Items listed in a dataset:

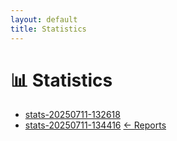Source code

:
 ```yaml
---
layout: default
title: Statistics
---
```

# 📊 Statistics
- [stats-20250711-132618](stats-20250711-132618.html)
- [stats-20250711-134416](stats-20250711-134416.html)
[← Reports](../index.html)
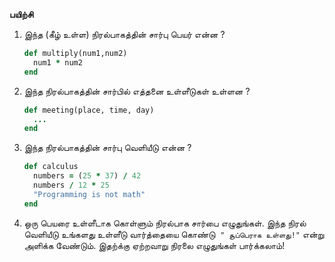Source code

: 
__பயிற்சி__


1) இந்த (கீழ் உள்ள) நிரல்பாகத்தின் சார்பு பெயர் என்ன ?
   ```ruby
   def multiply(num1,num2)
     num1 * num2
   end
   ```

2) இந்த நிரல்பாகத்தின் சார்பில் எத்தனை உள்ளீடுகள் உள்ளன ?
   ```ruby
   def meeting(place, time, day)
     ...
   end
   ```

3) இந்த நிரல்பாகத்தின் சார்பு வெளியீடு என்ன ?
   ```ruby
   def calculus
     numbers = (25 * 37) / 42
     numbers / 12 * 25
     "Programming is not math"
   end
   ```

4) ஒரு பெயரை உள்ளீடாக கொள்ளும் நிரல்பாக சார்பை எழுதுங்கள். இந்த நிரல் வெளியீடு உங்களது உள்ளீடு வார்த்தையை கொண்டு  `" சூப்பெராக உள்ளது!"` என்று அளிக்க வேண்டும். இதற்க்கு ஏற்றவாறு நிரலை எழுதுங்கள் பார்க்கலாம்!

What is required.
Determine how many lines above contain the string "stats". Give only that number.

Response.
2